### [The task]
Below are several records. Retype exactly those lines running from the one with "## Step 1 - Download" through the one with "## Step 4 - Configure", end lines included, and no others.

### [Given entries]
+ + + + + + +

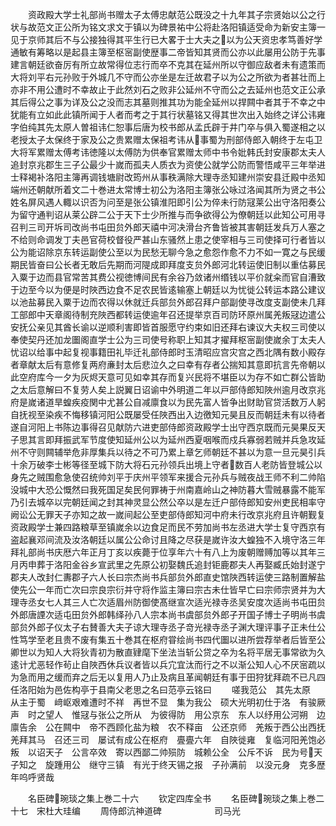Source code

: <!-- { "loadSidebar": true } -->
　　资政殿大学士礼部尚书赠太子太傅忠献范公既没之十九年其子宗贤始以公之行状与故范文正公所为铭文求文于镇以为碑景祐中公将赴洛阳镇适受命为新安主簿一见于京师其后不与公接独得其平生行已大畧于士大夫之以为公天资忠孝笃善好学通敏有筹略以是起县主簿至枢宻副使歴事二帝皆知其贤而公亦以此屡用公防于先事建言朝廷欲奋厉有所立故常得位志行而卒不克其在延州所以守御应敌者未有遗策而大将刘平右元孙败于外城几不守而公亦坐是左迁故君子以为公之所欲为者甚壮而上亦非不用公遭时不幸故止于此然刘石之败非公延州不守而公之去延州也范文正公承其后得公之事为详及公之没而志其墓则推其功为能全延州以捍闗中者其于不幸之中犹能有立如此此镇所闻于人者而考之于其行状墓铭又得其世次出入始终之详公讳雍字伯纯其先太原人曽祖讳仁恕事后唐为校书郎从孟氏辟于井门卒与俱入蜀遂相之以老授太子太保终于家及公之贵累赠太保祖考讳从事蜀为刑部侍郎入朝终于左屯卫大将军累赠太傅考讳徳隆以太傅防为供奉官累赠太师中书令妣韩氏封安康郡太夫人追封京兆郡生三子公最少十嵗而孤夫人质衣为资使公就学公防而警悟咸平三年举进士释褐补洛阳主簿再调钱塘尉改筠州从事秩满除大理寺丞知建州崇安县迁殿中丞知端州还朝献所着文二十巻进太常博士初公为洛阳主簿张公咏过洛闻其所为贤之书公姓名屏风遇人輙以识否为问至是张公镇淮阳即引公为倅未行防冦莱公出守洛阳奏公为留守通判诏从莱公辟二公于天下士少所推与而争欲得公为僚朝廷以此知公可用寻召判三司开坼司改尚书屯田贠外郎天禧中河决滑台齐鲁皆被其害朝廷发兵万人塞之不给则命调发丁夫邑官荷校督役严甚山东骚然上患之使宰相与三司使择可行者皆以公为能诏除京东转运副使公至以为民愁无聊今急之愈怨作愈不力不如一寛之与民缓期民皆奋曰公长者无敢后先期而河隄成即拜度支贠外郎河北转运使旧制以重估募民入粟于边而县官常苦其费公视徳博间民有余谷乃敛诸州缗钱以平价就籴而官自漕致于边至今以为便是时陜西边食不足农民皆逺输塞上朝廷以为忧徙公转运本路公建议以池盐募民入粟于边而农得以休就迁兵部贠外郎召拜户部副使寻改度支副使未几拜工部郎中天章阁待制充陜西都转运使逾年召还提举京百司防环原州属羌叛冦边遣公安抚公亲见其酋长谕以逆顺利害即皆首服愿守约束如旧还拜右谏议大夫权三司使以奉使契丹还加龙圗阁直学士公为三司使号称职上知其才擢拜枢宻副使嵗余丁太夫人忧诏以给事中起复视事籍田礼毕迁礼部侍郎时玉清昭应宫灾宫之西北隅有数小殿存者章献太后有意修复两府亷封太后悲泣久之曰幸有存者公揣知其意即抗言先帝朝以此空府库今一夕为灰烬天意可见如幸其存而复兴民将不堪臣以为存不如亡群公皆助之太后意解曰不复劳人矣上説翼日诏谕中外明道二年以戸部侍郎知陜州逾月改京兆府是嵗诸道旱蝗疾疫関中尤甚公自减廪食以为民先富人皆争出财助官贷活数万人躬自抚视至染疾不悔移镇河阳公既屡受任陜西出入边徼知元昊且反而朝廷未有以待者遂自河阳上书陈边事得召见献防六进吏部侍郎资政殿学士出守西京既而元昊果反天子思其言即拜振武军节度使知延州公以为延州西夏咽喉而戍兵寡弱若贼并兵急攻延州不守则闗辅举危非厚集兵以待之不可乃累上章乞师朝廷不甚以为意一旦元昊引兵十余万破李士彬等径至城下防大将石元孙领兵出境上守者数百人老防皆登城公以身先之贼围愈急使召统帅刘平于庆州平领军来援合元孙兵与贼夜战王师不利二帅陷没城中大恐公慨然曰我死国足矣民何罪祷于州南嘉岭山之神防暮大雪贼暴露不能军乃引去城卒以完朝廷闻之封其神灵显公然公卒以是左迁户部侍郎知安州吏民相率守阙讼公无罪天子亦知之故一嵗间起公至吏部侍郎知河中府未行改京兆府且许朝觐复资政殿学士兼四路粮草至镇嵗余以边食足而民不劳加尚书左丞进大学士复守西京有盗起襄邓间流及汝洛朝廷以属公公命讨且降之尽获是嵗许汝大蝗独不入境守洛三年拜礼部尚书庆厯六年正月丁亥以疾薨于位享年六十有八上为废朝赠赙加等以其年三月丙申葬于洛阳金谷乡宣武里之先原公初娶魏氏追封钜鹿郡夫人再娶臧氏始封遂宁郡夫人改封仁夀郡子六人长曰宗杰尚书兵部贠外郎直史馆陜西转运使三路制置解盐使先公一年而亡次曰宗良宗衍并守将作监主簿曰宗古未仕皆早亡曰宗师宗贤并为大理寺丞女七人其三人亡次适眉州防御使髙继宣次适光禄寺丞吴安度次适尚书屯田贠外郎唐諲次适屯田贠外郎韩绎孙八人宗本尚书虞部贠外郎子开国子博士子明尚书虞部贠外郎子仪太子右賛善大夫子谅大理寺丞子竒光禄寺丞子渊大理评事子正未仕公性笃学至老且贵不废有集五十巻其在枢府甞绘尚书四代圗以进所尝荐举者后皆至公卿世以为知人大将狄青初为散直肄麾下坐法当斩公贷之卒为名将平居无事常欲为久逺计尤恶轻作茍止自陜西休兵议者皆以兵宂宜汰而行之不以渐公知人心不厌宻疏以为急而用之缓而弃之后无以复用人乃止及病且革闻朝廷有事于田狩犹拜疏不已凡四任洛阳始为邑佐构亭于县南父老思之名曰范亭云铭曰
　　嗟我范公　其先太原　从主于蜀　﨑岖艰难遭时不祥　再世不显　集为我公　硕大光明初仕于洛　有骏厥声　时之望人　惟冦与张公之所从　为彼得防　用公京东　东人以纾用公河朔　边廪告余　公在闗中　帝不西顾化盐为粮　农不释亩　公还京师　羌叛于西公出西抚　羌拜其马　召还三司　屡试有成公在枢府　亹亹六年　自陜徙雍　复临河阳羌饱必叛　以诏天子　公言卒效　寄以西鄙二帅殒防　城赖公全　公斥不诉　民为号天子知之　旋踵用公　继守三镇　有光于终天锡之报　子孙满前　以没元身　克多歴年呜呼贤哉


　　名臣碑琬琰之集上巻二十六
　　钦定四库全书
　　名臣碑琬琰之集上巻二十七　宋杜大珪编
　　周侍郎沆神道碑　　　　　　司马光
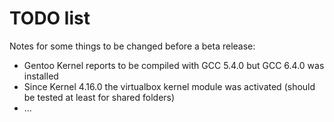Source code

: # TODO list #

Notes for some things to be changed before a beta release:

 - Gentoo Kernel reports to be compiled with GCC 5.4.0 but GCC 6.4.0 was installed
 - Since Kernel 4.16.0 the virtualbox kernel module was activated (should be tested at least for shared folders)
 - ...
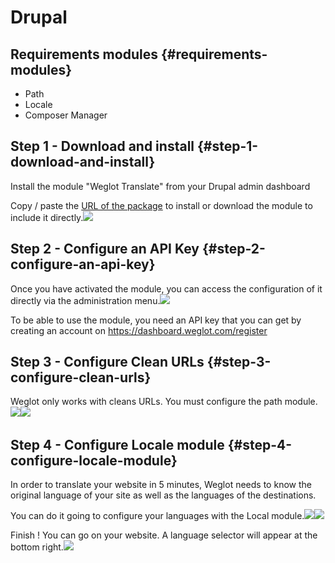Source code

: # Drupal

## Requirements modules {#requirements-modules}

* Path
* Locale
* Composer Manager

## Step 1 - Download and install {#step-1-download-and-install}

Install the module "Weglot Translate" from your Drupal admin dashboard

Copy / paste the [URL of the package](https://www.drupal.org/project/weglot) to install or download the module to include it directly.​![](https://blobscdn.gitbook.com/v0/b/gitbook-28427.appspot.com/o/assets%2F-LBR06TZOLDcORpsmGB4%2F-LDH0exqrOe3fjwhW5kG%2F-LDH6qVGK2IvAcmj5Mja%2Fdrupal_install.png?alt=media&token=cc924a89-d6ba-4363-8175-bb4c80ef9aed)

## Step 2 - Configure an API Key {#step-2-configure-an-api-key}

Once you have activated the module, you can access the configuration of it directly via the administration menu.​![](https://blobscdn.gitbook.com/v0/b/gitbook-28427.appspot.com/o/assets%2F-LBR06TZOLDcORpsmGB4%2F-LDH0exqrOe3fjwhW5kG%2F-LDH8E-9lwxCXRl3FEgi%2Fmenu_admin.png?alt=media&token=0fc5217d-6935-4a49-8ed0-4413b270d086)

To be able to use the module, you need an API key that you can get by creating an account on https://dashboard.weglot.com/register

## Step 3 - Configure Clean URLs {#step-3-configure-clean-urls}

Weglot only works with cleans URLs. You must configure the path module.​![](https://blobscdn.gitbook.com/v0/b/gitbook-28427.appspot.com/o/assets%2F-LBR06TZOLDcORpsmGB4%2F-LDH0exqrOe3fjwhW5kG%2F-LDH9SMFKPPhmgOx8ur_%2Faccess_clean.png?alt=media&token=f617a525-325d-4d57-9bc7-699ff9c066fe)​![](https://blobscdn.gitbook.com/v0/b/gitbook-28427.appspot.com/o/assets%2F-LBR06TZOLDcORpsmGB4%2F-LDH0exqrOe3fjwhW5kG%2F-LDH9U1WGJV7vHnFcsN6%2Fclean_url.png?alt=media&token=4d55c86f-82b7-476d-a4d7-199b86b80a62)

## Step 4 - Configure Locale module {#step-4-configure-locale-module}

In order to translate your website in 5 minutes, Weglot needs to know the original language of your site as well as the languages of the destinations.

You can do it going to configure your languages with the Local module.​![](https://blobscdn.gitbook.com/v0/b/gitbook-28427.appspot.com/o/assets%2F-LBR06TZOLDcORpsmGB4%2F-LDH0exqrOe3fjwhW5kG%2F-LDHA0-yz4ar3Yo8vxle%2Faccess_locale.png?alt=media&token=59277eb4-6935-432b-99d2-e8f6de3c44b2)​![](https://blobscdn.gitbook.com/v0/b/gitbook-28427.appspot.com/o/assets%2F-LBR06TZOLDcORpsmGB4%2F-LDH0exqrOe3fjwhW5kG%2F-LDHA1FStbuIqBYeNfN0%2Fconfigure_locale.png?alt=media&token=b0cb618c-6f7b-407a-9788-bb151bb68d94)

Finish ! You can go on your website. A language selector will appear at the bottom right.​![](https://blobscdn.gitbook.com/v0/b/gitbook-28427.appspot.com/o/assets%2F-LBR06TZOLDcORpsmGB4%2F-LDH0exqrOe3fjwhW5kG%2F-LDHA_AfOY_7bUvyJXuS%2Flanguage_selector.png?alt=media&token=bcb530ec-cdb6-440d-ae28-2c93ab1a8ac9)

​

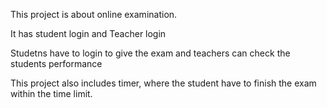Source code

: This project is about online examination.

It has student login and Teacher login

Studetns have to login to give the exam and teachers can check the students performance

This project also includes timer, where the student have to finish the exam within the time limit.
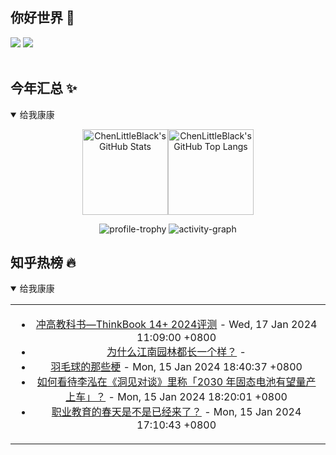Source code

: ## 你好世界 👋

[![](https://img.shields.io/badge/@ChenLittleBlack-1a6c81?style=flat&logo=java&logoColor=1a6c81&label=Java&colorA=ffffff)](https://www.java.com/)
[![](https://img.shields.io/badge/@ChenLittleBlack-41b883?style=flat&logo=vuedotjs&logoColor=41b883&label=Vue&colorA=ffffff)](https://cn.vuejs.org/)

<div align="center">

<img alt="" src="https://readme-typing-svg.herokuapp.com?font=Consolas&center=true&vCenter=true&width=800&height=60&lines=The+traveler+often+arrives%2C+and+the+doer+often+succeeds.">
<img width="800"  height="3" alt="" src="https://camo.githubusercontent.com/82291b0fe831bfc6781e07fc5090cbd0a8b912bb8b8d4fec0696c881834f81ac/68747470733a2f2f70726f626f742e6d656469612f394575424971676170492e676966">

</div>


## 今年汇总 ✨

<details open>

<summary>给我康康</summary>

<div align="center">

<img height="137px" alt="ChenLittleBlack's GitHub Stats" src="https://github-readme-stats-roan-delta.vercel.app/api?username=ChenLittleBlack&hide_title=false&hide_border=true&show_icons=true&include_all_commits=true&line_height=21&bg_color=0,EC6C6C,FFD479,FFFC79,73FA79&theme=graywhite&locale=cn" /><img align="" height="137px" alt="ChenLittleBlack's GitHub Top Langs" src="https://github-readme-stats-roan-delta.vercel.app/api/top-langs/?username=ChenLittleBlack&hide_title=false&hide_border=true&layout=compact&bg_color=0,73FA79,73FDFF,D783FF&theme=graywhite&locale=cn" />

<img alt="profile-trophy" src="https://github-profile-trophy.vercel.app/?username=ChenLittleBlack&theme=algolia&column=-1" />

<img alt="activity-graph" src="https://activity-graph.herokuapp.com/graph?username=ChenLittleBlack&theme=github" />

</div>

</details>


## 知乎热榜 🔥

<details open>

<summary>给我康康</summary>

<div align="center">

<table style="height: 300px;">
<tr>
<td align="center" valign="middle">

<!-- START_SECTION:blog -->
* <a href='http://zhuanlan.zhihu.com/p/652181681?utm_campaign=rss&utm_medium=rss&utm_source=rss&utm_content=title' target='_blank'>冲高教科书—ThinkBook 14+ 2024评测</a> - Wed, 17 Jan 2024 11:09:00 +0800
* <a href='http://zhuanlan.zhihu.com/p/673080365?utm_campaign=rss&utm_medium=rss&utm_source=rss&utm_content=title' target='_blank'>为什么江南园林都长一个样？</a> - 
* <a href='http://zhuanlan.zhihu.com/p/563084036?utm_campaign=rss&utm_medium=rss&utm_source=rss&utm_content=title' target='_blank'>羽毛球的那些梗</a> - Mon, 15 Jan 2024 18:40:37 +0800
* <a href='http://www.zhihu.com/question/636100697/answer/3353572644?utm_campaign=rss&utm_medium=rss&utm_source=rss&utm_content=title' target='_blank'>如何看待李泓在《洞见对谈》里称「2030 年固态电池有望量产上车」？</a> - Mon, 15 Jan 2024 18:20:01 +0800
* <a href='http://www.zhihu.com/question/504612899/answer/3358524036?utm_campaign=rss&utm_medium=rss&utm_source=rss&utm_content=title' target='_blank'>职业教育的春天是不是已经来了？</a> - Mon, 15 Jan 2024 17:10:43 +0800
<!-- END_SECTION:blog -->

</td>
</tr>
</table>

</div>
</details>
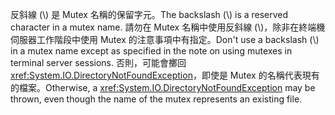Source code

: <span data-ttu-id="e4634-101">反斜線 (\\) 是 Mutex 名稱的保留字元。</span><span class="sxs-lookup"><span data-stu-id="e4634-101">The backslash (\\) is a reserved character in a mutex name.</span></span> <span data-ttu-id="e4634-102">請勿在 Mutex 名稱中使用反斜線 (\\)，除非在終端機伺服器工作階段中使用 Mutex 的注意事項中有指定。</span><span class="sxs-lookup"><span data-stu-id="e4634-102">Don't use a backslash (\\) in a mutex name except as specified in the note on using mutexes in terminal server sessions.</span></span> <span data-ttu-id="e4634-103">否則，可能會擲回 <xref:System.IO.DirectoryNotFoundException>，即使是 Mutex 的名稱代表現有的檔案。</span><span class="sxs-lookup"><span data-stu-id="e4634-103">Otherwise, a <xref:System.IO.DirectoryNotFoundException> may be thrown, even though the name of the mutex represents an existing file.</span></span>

+ + + + + + +

### [Answer section]
## Step 1 - Download and install {#step-1-download-and-install}

Install the module "Weglot Translate" from your Drupal admin dashboard

Copy / paste the [URL of the package](https://www.drupal.org/project/weglot) to install or download the module to include it directly.​![](https://blobscdn.gitbook.com/v0/b/gitbook-28427.appspot.com/o/assets%2F-LBR06TZOLDcORpsmGB4%2F-LDH0exqrOe3fjwhW5kG%2F-LDH6qVGK2IvAcmj5Mja%2Fdrupal_install.png?alt=media&token=cc924a89-d6ba-4363-8175-bb4c80ef9aed)

## Step 2 - Configure an API Key {#step-2-configure-an-api-key}

Once you have activated the module, you can access the configuration of it directly via the administration menu.​![](https://blobscdn.gitbook.com/v0/b/gitbook-28427.appspot.com/o/assets%2F-LBR06TZOLDcORpsmGB4%2F-LDH0exqrOe3fjwhW5kG%2F-LDH8E-9lwxCXRl3FEgi%2Fmenu_admin.png?alt=media&token=0fc5217d-6935-4a49-8ed0-4413b270d086)

To be able to use the module, you need an API key that you can get by creating an account on https://dashboard.weglot.com/register

## Step 3 - Configure Clean URLs {#step-3-configure-clean-urls}

Weglot only works with cleans URLs. You must configure the path module.​![](https://blobscdn.gitbook.com/v0/b/gitbook-28427.appspot.com/o/assets%2F-LBR06TZOLDcORpsmGB4%2F-LDH0exqrOe3fjwhW5kG%2F-LDH9SMFKPPhmgOx8ur_%2Faccess_clean.png?alt=media&token=f617a525-325d-4d57-9bc7-699ff9c066fe)​![](https://blobscdn.gitbook.com/v0/b/gitbook-28427.appspot.com/o/assets%2F-LBR06TZOLDcORpsmGB4%2F-LDH0exqrOe3fjwhW5kG%2F-LDH9U1WGJV7vHnFcsN6%2Fclean_url.png?alt=media&token=4d55c86f-82b7-476d-a4d7-199b86b80a62)

## Step 4 - Configure Locale module {#step-4-configure-locale-module}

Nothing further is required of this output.